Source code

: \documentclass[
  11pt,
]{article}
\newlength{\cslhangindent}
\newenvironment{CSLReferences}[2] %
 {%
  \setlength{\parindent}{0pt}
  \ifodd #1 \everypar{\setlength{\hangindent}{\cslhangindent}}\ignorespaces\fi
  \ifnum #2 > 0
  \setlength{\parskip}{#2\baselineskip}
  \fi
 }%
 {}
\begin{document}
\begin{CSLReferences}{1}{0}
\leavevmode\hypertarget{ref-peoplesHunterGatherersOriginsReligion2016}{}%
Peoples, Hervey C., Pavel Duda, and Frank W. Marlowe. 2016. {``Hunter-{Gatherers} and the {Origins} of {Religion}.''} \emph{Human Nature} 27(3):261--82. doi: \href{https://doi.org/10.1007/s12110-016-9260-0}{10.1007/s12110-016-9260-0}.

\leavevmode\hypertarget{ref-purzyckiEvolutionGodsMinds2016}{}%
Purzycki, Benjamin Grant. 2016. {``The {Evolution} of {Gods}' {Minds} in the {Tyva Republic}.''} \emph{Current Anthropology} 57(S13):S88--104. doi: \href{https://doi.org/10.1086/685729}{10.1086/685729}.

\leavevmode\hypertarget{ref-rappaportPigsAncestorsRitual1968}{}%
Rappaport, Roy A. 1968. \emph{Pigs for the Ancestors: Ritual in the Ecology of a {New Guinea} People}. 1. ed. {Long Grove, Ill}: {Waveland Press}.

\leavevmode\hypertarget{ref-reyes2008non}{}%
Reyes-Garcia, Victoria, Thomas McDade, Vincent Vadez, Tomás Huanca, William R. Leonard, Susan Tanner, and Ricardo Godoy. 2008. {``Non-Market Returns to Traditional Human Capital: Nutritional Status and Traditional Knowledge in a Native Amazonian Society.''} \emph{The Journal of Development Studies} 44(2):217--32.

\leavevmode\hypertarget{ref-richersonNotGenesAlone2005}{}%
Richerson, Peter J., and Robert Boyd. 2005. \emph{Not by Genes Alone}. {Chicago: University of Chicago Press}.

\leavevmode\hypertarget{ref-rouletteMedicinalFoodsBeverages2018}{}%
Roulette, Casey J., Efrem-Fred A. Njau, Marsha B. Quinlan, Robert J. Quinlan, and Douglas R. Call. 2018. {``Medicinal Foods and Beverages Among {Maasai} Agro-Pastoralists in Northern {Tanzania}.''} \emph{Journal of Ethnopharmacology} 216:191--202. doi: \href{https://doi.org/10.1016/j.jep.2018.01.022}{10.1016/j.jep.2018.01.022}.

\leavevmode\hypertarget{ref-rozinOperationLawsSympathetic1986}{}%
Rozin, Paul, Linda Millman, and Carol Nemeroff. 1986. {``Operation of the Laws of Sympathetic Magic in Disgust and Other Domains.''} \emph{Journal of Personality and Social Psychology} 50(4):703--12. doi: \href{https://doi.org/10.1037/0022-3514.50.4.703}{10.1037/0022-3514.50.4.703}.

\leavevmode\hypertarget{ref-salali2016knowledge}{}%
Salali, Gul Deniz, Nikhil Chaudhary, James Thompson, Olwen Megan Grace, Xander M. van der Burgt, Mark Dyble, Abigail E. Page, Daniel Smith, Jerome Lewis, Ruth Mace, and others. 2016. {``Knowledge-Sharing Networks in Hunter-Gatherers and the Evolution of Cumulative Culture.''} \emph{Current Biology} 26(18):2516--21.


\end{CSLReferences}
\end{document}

◆ Task directions: Which lines in the listing above include the string "cslhangindent"? Copy each of them.

◆ Response to this task:
\newlength{\cslhangindent}
  \ifodd #1 \everypar{\setlength{\hangindent}{\cslhangindent}}\ignorespaces\fi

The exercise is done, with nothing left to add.